*EXERCISE DETAILS*.
Return the data below exactly, minus the pictures.
GIVEN DATA below:
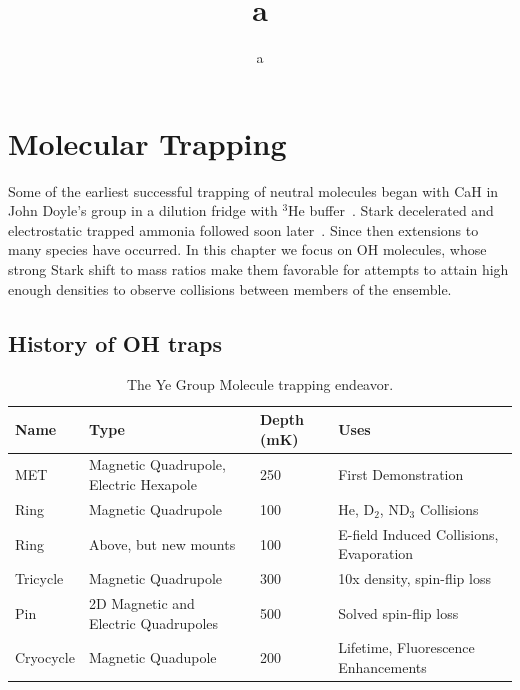 \documentclass[defaultstyle,11pt]{thesis}
\title{a}
\author{a}{a}
\begin{document}


\chapter{Molecular Trapping}

Some of the earliest successful trapping of neutral molecules began with CaH in John Doyle's group in a dilution fridge with $^3$He buffer~\cite{Weinstein1998}.
Stark decelerated and electrostatic trapped ammonia followed soon later~\cite{Bethlem2000trap}.
Since then extensions to many species have occurred. 
In this chapter we focus on OH molecules, whose strong Stark shift to mass ratios make them favorable for attempts to attain high enough densities to observe collisions between members of the ensemble.

\section{History of OH traps}

\renewcommand{\arraystretch}{1.5}
\begin{table}[t!]
\centering
\caption{
The Ye Group Molecule trapping endeavor.\label{trappingtable}
}
\label{tab:rates}
\begin{tabular}{ L{2.5cm} | C{4.5cm} C{2.5cm} C{4.5cm} }
Name & Type & Depth (mK) & Uses \\
\hline\hline
MET 	& Magnetic Quadrupole, Electric Hexapole & 250 	& First Demonstration~\cite{Sawyer2007} 	 \\
\hline
Ring 		& Magnetic Quadrupole				& 100 	& He, D$_2$, ND$_3$ Collisions~\cite{Sawyer2008,Sawyer2011} \\
\hline
Ring 		& Above, but new mounts				& 100 	& E-field Induced Collisions,  Evaporation~\cite{Stuhl2012uwave,Stuhl2012evap,Stuhl2013} \\
\hline
Tricycle 	& Magnetic Quadrupole 				& 300 	& 10x density, spin-flip loss \\
\hline
Pin  		& 2D Magnetic and Electric Quadrupoles 	& 500 	& Solved spin-flip loss~\cite{Reens2017}\\
\hline
Cryocycle 	& Magnetic Quadupole 				& 200 	& Lifetime, Fluorescence Enhancements\\
\end{tabular}
\end{table}
\end{document}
End of GIVEN DATA.
*ANSWER SECTION*.
 \documentclass[defaultstyle,11pt]{thesis}
\title{a}
\author{a}{a}
\begin{document}


\chapter{Molecular Trapping}

Some of the earliest successful trapping of neutral molecules began with CaH in John Doyle's group in a dilution fridge with $^3$He buffer~\cite{Weinstein1998}.
Stark decelerated and electrostatic trapped ammonia followed soon later~\cite{Bethlem2000trap}.
Since then extensions to many species have occurred. 
In this chapter we focus on OH molecules, whose strong Stark shift to mass ratios make them favorable for attempts to attain high enough densities to observe collisions between members of the ensemble.

\section{History of OH traps}

\renewcommand{\arraystretch}{1.5}
\begin{table}[t!]
\centering
\caption{
The Ye Group Molecule trapping endeavor.\label{trappingtable}
}
\label{tab:rates}
\begin{tabular}{ L{2.5cm} | C{4.5cm} C{2.5cm} C{4.5cm} }
Name & Type & Depth (mK) & Uses \\
\hline\hline
MET 	& Magnetic Quadrupole, Electric Hexapole & 250 	& First Demonstration~\cite{Sawyer2007} 	 \\
\hline
Ring 		& Magnetic Quadrupole				& 100 	& He, D$_2$, ND$_3$ Collisions~\cite{Sawyer2008,Sawyer2011} \\
\hline
Ring 		& Above, but new mounts				& 100 	& E-field Induced Collisions,  Evaporation~\cite{Stuhl2012uwave,Stuhl2012evap,Stuhl2013} \\
\hline
Tricycle 	& Magnetic Quadrupole 				& 300 	& 10x density, spin-flip loss \\
\hline
Pin  		& 2D Magnetic and Electric Quadrupoles 	& 500 	& Solved spin-flip loss~\cite{Reens2017}\\
\hline
Cryocycle 	& Magnetic Quadupole 				& 200 	& Lifetime, Fluorescence Enhancements\\
\end{tabular}
\end{table}
\end{document}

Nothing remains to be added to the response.